MongoDB lsm reduces disk lantency 10/21 Update SLTechnology News&Howtos

MongoDB lsm reduces disk lantency

2025-10-21 Update From: SLTechnology News&Howtos shulou NAV: SLTechnology News&Howtos > Database >

Shulou(Shulou.com)06/01 Report--

MongoDB lsm lowers disk lantency background

Part1: write at the front

In the replica set architecture, when we are faced with writing more and reading less, and most of the writes are update operations, the bottleneck of the WT engine is emerging. This directly leads to exceptions such as business feedback writing operations that take a long time. For this reason, the Percona version of MongoDB supports the rocksDB storage engine, which makes it more leisurely to cope with too many writes.

Part2: background

In the scenario of a large number of business updates, we find that the disk lantency of the WT storage engine is relatively high, and the effect is not good after trying to increase the number of cache_size, concurrency and eviction, so we try to use the rocksDB engine instead.

Part3: measures

Change write concern from majority to 1 to observe the effect

W: the data is written to number nodes before confirming to the client that {w: 0} writing to the client does not need to send any acknowledgement. It is suitable for scenarios that require high performance but do not care about correctness.

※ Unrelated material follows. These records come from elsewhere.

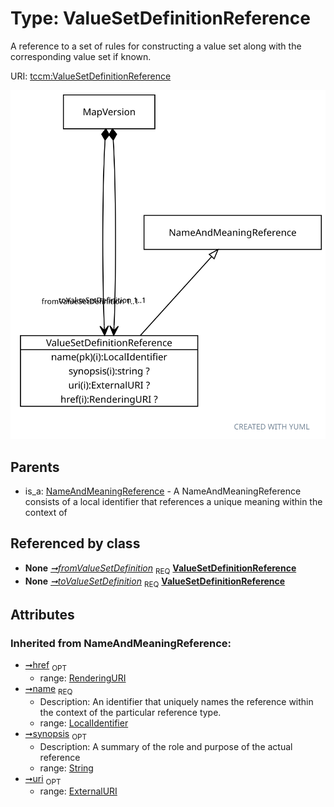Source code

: 
# Type: ValueSetDefinitionReference


A reference to a set of rules for constructing a value set along with the corresponding value set if known.

URI: [tccm:ValueSetDefinitionReference](https://hotecosystem.org/tccm/ValueSetDefinitionReference)


![img](images/ValueSetDefinitionReference.svg)

## Parents

 *  is_a: [NameAndMeaningReference](NameAndMeaningReference.md) - A NameAndMeaningReference consists of a local identifier that references a unique meaning within the context of

## Referenced by class

 *  **None** *[➞fromValueSetDefinition](mapVersion__fromValueSetDefinition.md)*  <sub>REQ</sub>  **[ValueSetDefinitionReference](ValueSetDefinitionReference.md)**
 *  **None** *[➞toValueSetDefinition](mapVersion__toValueSetDefinition.md)*  <sub>REQ</sub>  **[ValueSetDefinitionReference](ValueSetDefinitionReference.md)**

## Attributes


### Inherited from NameAndMeaningReference:

 * [➞href](nameAndMeaningReference__href.md)  <sub>OPT</sub>
    * range: [RenderingURI](types/RenderingURI.md)
 * [➞name](nameAndMeaningReference__name.md)  <sub>REQ</sub>
    * Description: An identifier that uniquely names the reference within the context of the particular reference type.
    * range: [LocalIdentifier](types/LocalIdentifier.md)
 * [➞synopsis](nameAndMeaningReference__synopsis.md)  <sub>OPT</sub>
    * Description: A summary of the role and purpose of the actual reference
    * range: [String](types/String.md)
 * [➞uri](nameAndMeaningReference__uri.md)  <sub>OPT</sub>
    * range: [ExternalURI](types/ExternalURI.md)
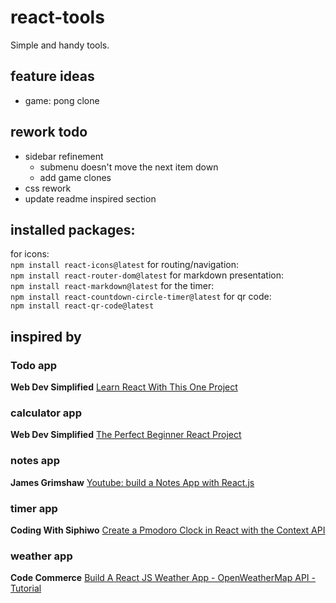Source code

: # react-tools
Simple and handy tools.
## feature ideas
- game: pong clone

## rework todo
- sidebar refinement
  - submenu doesn't move the next item down
  - add game clones
- css rework
- update readme inspired section
## installed packages:
for icons:<br>
`npm install react-icons@latest`
for routing/navigation:<br>
`npm install react-router-dom@latest`
for markdown presentation:<br>
`npm install react-markdown@latest`
for the timer:<br>
`npm install react-countdown-circle-timer@latest`
for qr code:<br>
`npm install react-qr-code@latest`

## inspired by
### Todo app
__Web Dev Simplified__ [Learn React With This One Project](https://youtu.be/Rh3tobg7hEo)
### calculator app
__Web Dev Simplified__ [The Perfect Beginner React Project](https://youtu.be/DgRrrOt0Vr8)
### notes app
__James Grimshaw__ [Youtube: build a Notes App with React.js](https://youtu.be/ulOKYl5sHGk)
### timer app
__Coding With Siphiwo__ [Create a Pmodoro Clock in React with the Context API](https://youtu.be/0PnSEPm2UKY)
### weather app
__Code Commerce__ [Build A React JS Weather App - OpenWeatherMap API - Tutorial](https://youtu.be/UjeXpct3p7M)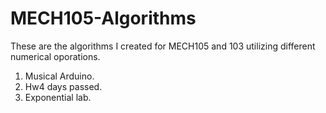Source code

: # MECH105-Algorithms
These are the algorithms I created for MECH105 and 103 utilizing different numerical oporations.
1. Musical Arduino.
2. Hw4 days passed.
3. Exponential lab.
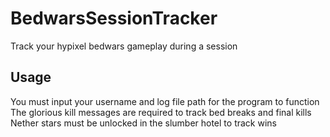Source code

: # BedwarsSessionTracker
Track your hypixel bedwars gameplay during a session

## Usage
You must input your username and log file path for the program to function
The glorious kill messages are required to track bed breaks and final kills
Nether stars must be unlocked in the slumber hotel to track wins

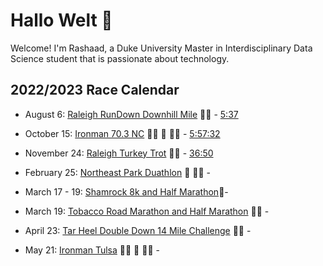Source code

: # Hallo Welt 👋 

Welcome! I'm Rashaad, a Duke University Master in Interdisciplinary Data Science student that is passionate about technology. 

## 2022/2023 Race Calendar

- August 6: [Raleigh RunDown Downhill Mile](https://runsignup.com/Race/Results/116189#resultSetId-266098;perpage:5000) :running_man: - [5:37](https://runsignup.com/Race/Results/116189#resultSetId-331659;perpage:100)

- October 15: [Ironman 70.3 NC](https://www.ironman.com/im703-north-carolina?_ga=2.262261516.1463858545.1659123373-1026453001.1656093606) :swimming_man: :bicyclist: :running_man: - [5:57:32](https://www.ironman.com/im703-north-carolina-results)

- November 24: [Raleigh Turkey Trot](https://ridgewoodturkeytrot.itsyourrace.com/event.aspx?id=4847) 🏃‍♂️ - [36:50](https://ridgewoodturkeytrot.itsyourrace.com/Results.aspx?id=4847&y=&eid=&srch=Rashaad%20&g=&amin=&amax=)

- February 25: [Northeast Park Duathlon](https://runsignup.com/Race/NC/Gibsonville/NEParkDuathlon) :bicyclist: :running_man: -

- March 17 - 19: [Shamrock 8k and Half Marathon](https://www.shamrockmarathon.com)🏃‍-
- March 19: [Tobacco Road Marathon and Half Marathon](https://tobaccoroadmarathon.com/details) 🏃‍♂️ - 

<!--- Gran Fondo Florida:  March 19, 2023-->

<!--- Tour of Georgia Grand Fondo:  April 16, 2023-->

- April 23: [Tar Heel Double Down 14 Mile Challenge](https://capstoneraces.com/tar-heel-10-miler/results-and-photos/) :running_man: - 

- May 21: [Ironman Tulsa](https://www.ironman.com/im-tulsa?_ga=2.227648670.2089883783.1660093427-1319460127.1659293292) :swimming_man: :bicyclist: :running_man: - 

<!--- Gran Fondo Asheville: July 16, 2023-->

<!--- Boone Gran Fondo: August 6, 2023-->

<!--- Gran Fondo Maryland (National Championships): September 17, 2023-->
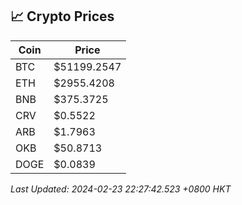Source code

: ## 📈 Crypto Prices

| Coin | Price |
| ---- | ----- |
| BTC | $51199.2547 |
| ETH | $2955.4208 |
| BNB | $375.3725 |
| CRV | $0.5522 |
| ARB | $1.7963 |
| OKB | $50.8713 |
| DOGE | $0.0839 |

_Last Updated: 2024-02-23 22:27:42.523 +0800 HKT_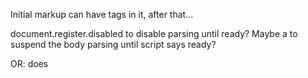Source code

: Initial markup can have tags in it, after that...


document.register.disabled to disable parsing until ready?
Maybe a <body parse-suspended> to suspend the body parsing until script says ready?

OR: does <template> not trigger DOM parsing? Maybe just do:

<body>
    <template>
        regular body content here in waiting until registration starts
    </template>
</body>

For code that wants to delay custom element instantiation?

Downside, image URLs and such are not fetched until scripts have loaded.

---

How to deal with attribute setting? So:

<custom-tag some-attr="foo">

Those are public interface toggles to element. Like a set(options) sort of thing.

Map those to someAttr on instance, and do someAttr = 'foo' under covers.
Does that just work already with polymer shim?

At some point compare work in:
https://github.com/tmorin/requirejs-plugin-wc
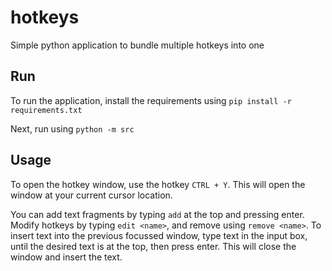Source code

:# hotkeys

Simple python application to bundle multiple hotkeys into one

## Run

To run the application, install the requirements using
`pip install -r requirements.txt`

Next, run using
`python -m src`

## Usage

To open the hotkey window, use the hotkey `CTRL + Y`. This will open the window at your current cursor location.

You can add text fragments by typing `add` at the top and pressing enter. Modify hotkeys by typing `edit <name>`, and remove using `remove <name>`.
To insert text into the previous focussed window, type text in the input box, until the desired text is at the top, then press enter. This will close the window and insert the text.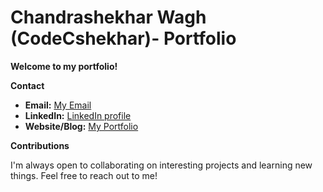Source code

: # Chandrashekhar Wagh (CodeCshekhar)- Portfolio

**Welcome to my portfolio!**

**Contact**

* **Email:** [My Email](cwagh2309@gmail.com)
* **LinkedIn:** [LinkedIn profile](https://www.linkedin.com/in/chandrashekhar-wagh-240197330/)
* **Website/Blog:** [My Portfolio](https://codecshekhar.github.io/)

**Contributions**

I'm always open to collaborating on interesting projects and learning new things. Feel free to reach out to me!
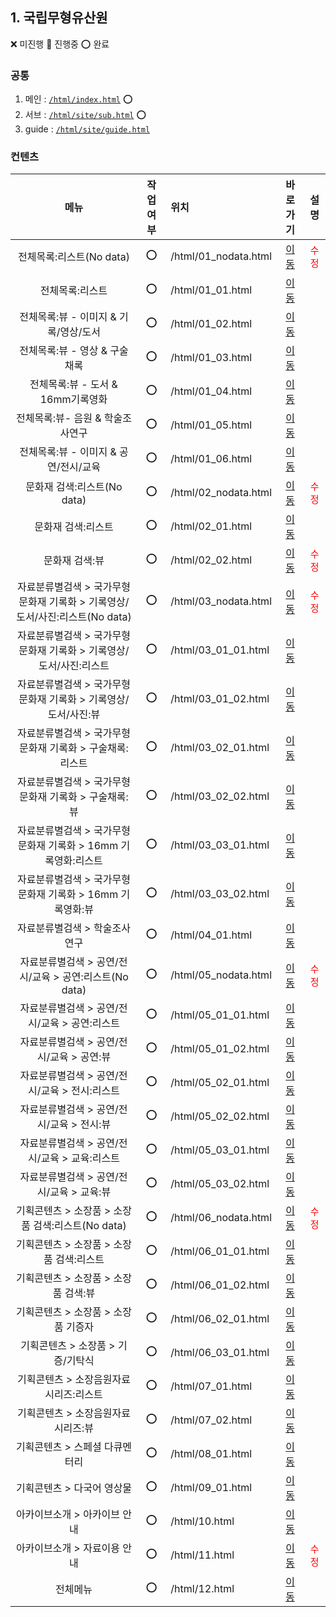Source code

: ## 1. 국립무형유산원

❌ 미진행 🔺 진행중 ⭕ 완료

### 공통
1. 메인 : [`/html/index.html`](./html/index.html) ⭕
2. 서브 : [`/html/site/sub.html`](./html/sub.html) ⭕
3. guide : [`/html/site/guide.html`](./html/guide.html)

### 컨텐츠
|  메뉴  | 작업여부 |             위치               |                   바로가기                |    설명    |
| :---: | :---:  |            :---               |                   :---:                 |   :---:  |
|   전체목록:리스트(No data)   |   ⭕   |   /html/01_nodata.html   |   [이동](./html/01_nodata.html)  | <span style="color:red; font-size:15px;">수정</span>  |
|   전체목록:리스트   |   ⭕   |   /html/01_01.html   |   [이동](./html/01_01.html)  |   |
|   전체목록:뷰 - 이미지 & 기록/영상/도서   |   ⭕   |   /html/01_02.html   |   [이동](./html/01_02.html)  |    |
|   전체목록:뷰 - 영상 & 구술채록   |   ⭕   |   /html/01_03.html   |   [이동](./html/01_03.html)  |    |
|   전체목록:뷰 - 도서 & 16mm기록영화   |   ⭕   |   /html/01_04.html   |   [이동](./html/01_04.html)  |    |
|   전체목록:뷰- 음원 & 학술조사연구   |   ⭕   |   /html/01_05.html   |   [이동](./html/01_05.html)  |    |
|   전체목록:뷰 - 이미지 & 공연/전시/교육   |   ⭕   |   /html/01_06.html   |   [이동](./html/01_06.html)  |    |
|   문화재 검색:리스트(No data)   |   ⭕   |   /html/02_nodata.html   |   [이동](./html/02_nodata.html)  |  <span style="color:red; font-size:15px;">수정</span>  |
|   문화재 검색:리스트   |   ⭕   |   /html/02_01.html   |   [이동](./html/02_01.html)  |    |
|   문화재 검색:뷰   |   ⭕   |   /html/02_02.html   |   [이동](./html/02_02.html)  |  <span style="color:red; font-size:15px;">수정</span>  |
|   자료분류별검색 > 국가무형문화재 기록화 > 기록영상/도서/사진:리스트(No data)   |   ⭕   |   /html/03_nodata.html   |   [이동](./html/03_nodata.html)  |  <span style="color:red; font-size:15px;">수정</span>  |
|   자료분류별검색 > 국가무형문화재 기록화 > 기록영상/도서/사진:리스트   |   ⭕   |   /html/03_01_01.html   |   [이동](./html/03_01_01.html)  |    |
|   자료분류별검색 > 국가무형문화재 기록화 > 기록영상/도서/사진:뷰   |   ⭕   |   /html/03_01_02.html   |   [이동](./html/03_01_02.html)  |    |
|   자료분류별검색 > 국가무형문화재 기록화 > 구술채록:리스트   |   ⭕   |   /html/03_02_01.html   |   [이동](./html/03_02_01.html)  |    |
|   자료분류별검색 > 국가무형문화재 기록화 > 구술채록:뷰   |   ⭕   |   /html/03_02_02.html   |   [이동](./html/03_02_02.html)  |    |
|   자료분류별검색 > 국가무형문화재 기록화 > 16mm 기록영화:리스트   |   ⭕   |   /html/03_03_01.html   |   [이동](./html/03_03_01.html)  |    |
|   자료분류별검색 > 국가무형문화재 기록화 > 16mm 기록영화:뷰   |   ⭕   |   /html/03_03_02.html   |   [이동](./html/03_03_02.html)  |    |
|   자료분류별검색 > 학술조사연구   |   ⭕   |   /html/04_01.html   |   [이동](./html/04_01.html)  |    |
|   자료분류별검색 > 공연/전시/교육 > 공연:리스트(No data)   |   ⭕   |   /html/05_nodata.html   |   [이동](./html/05_nodata.html)  |  <span style="color:red; font-size:15px;">수정</span>  |
|   자료분류별검색 > 공연/전시/교육 > 공연:리스트   |   ⭕   |   /html/05_01_01.html   |   [이동](./html/05_01_01.html)  |    |
|   자료분류별검색 > 공연/전시/교육 > 공연:뷰   |   ⭕   |   /html/05_01_02.html   |   [이동](./html/05_01_02.html)  |    |
|   자료분류별검색 > 공연/전시/교육 > 전시:리스트   |   ⭕   |   /html/05_02_01.html   |   [이동](./html/05_02_01.html)  |    |
|   자료분류별검색 > 공연/전시/교육 > 전시:뷰   |   ⭕   |   /html/05_02_02.html   |   [이동](./html/05_02_02.html)  |    |
|   자료분류별검색 > 공연/전시/교육 > 교육:리스트   |   ⭕   |   /html/05_03_01.html   |   [이동](./html/05_03_01.html)  |    |
|   자료분류별검색 > 공연/전시/교육 > 교육:뷰   |   ⭕   |   /html/05_03_02.html   |   [이동](./html/05_03_02.html)  |    |
|   기획콘텐츠 > 소장품 > 소장품 검색:리스트(No data)   |   ⭕   |   /html/06_nodata.html   |   [이동](./html/06_nodata.html)  |  <span style="color:red; font-size:15px;">수정</span>  |
|   기획콘텐츠 > 소장품 > 소장품 검색:리스트   |   ⭕   |   /html/06_01_01.html   |   [이동](./html/06_01_01.html)  |    |
|   기획콘텐츠 > 소장품 > 소장품 검색:뷰   |   ⭕   |   /html/06_01_02.html   |   [이동](./html/06_01_02.html)  |    |
|   기획콘텐츠 > 소장품 > 소장품 기증자   |   ⭕   |   /html/06_02_01.html   |   [이동](./html/06_02_01.html)  |    |
|   기획콘텐츠 > 소장품 > 기증/기탁식   |   ⭕   |   /html/06_03_01.html   |   [이동](./html/06_03_01.html)  |    |
|   기획콘텐츠 > 소장음원자료시리즈:리스트   |   ⭕   |   /html/07_01.html   |   [이동](./html/07_01.html)  |    |
|   기획콘텐츠 > 소장음원자료시리즈:뷰   |   ⭕   |   /html/07_02.html   |   [이동](./html/07_02.html)  |    |
|   기획콘텐츠 > 스페셜 다큐멘터리   |   ⭕   |   /html/08_01.html   |   [이동](./html/08_01.html)  |    |
|   기획콘텐츠 > 다국어 영상물   |   ⭕   |   /html/09_01.html   |   [이동](./html/09_01.html)  |    |
|   아카이브소개 > 아카이브 안내   |   ⭕   |   /html/10.html   |   [이동](./html/10.html)  |    |
|   아카이브소개 > 자료이용 안내   |   ⭕   |   /html/11.html   |   [이동](./html/11.html)  |  <span style="color:red; font-size:15px;">수정</span>  |
|   전체메뉴   |   ⭕   |   /html/12.html   |   [이동](./html/12.html)  |    |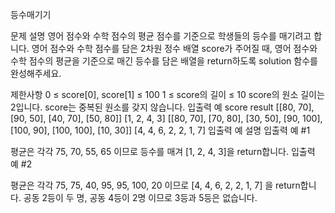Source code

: 등수매기기

문제 설명
영어 점수와 수학 점수의 평균 점수를 기준으로 학생들의 등수를 매기려고 합니다. 영어 점수와 수학 점수를 담은 2차원 정수 배열 score가 주어질 때, 영어 점수와 수학 점수의 평균을 기준으로 매긴 등수를 담은 배열을 return하도록 solution 함수를 완성해주세요.

제한사항
0 ≤ score[0], score[1] ≤ 100
1 ≤ score의 길이 ≤ 10
score의 원소 길이는 2입니다.
score는 중복된 원소를 갖지 않습니다.
입출력 예
score result
[[80, 70], [90, 50], [40, 70], [50, 80]] [1, 2, 4, 3]
[[80, 70], [70, 80], [30, 50], [90, 100], [100, 90], [100, 100], [10, 30]] [4, 4, 6, 2, 2, 1, 7]
입출력 예 설명
입출력 예 #1

평균은 각각 75, 70, 55, 65 이므로 등수를 매겨 [1, 2, 4, 3]을 return합니다.
입출력 예 #2

평균은 각각 75, 75, 40, 95, 95, 100, 20 이므로 [4, 4, 6, 2, 2, 1, 7] 을 return합니다.
공동 2등이 두 명, 공동 4등이 2명 이므로 3등과 5등은 없습니다.

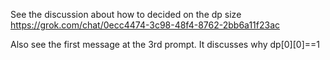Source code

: See the discussion about how to decided on the dp size
https://grok.com/chat/0ecc4474-3c98-48f4-8762-2bb6a11f23ac

Also see the first message at the 3rd prompt.  It discusses why dp[0][0]==1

{w: 1} default writeConcern. When data is written to Primary, an acknowledgement is sent to the client.

{w: "majority"} data is written to most members of the replica set and an acknowledgment is sent to the client, which is suitable for scenarios that require high data security. This option reduces write performance.

J: confirm to the client only after the journal of the write operation is persisted. The default is "{j: false}. If the Primary write is required to be persistent before confirming to the client, specify this option as true.

Majority has been turned on before, but at the same time, after version 3.2.6, disk writing of journal logs will also be enabled, resulting in increased disk time, which in turn leads to slower writes. Changing writeconcern to 1 can increase the write rate.

Related parameters

WriteConcernMajorityJournalDefault

Part4: log crawling

2018-08-21T01:00:50.096+0800 I COMMAND [conn4072412] command kgcxxxt.$cmd command: update {update: "col", ordered: true, writeConcern: {w: "majority"}, $db: "kgcxxxt"} numYields:0 reslen:295 locks: {Global: {acquireCount: {r: 2, w: 2}}, Database: {acquireCount: {w: 2}}, Collection: {acquireCount: {w: 1}} Oplog: {acquireCount: {w: 1} protocol:op_query 137ms

....

2018-08-21T01:00:50.096+0800 I COMMAND [conn4072176] command kgcxxxt.$cmd command: update {update: "col", ordered: true, writeConcern: {w: "majority"}, $db: "kgcxxxt"} numYields:0 reslen:295 locks: {Global: {acquireCount: {r: 2, w: 2}}, Database: {acquireCount: {w: 2}}, Collection: {acquireCount: {w: 1}} Oplog: {acquireCount: {w: 1} protocol:op_query 137ms

Part5: monitorin

After being replaced by write concern 1, qps is increased to 15k

Part6: adjust the relevant parameters

Try enlarging cache_size and evictiondb.adminCommand ({setParameter: 1, wiredTigerEngineRuntimeConfig: "cache_size=90G"}) db.adminCommand ({setParameter: 1, wiredTigerEngineRuntimeConfig: "eviction= (threads_min=1,threads_max=8)"})

It can be seen that the queuing situation has come down after adjusting the parameters.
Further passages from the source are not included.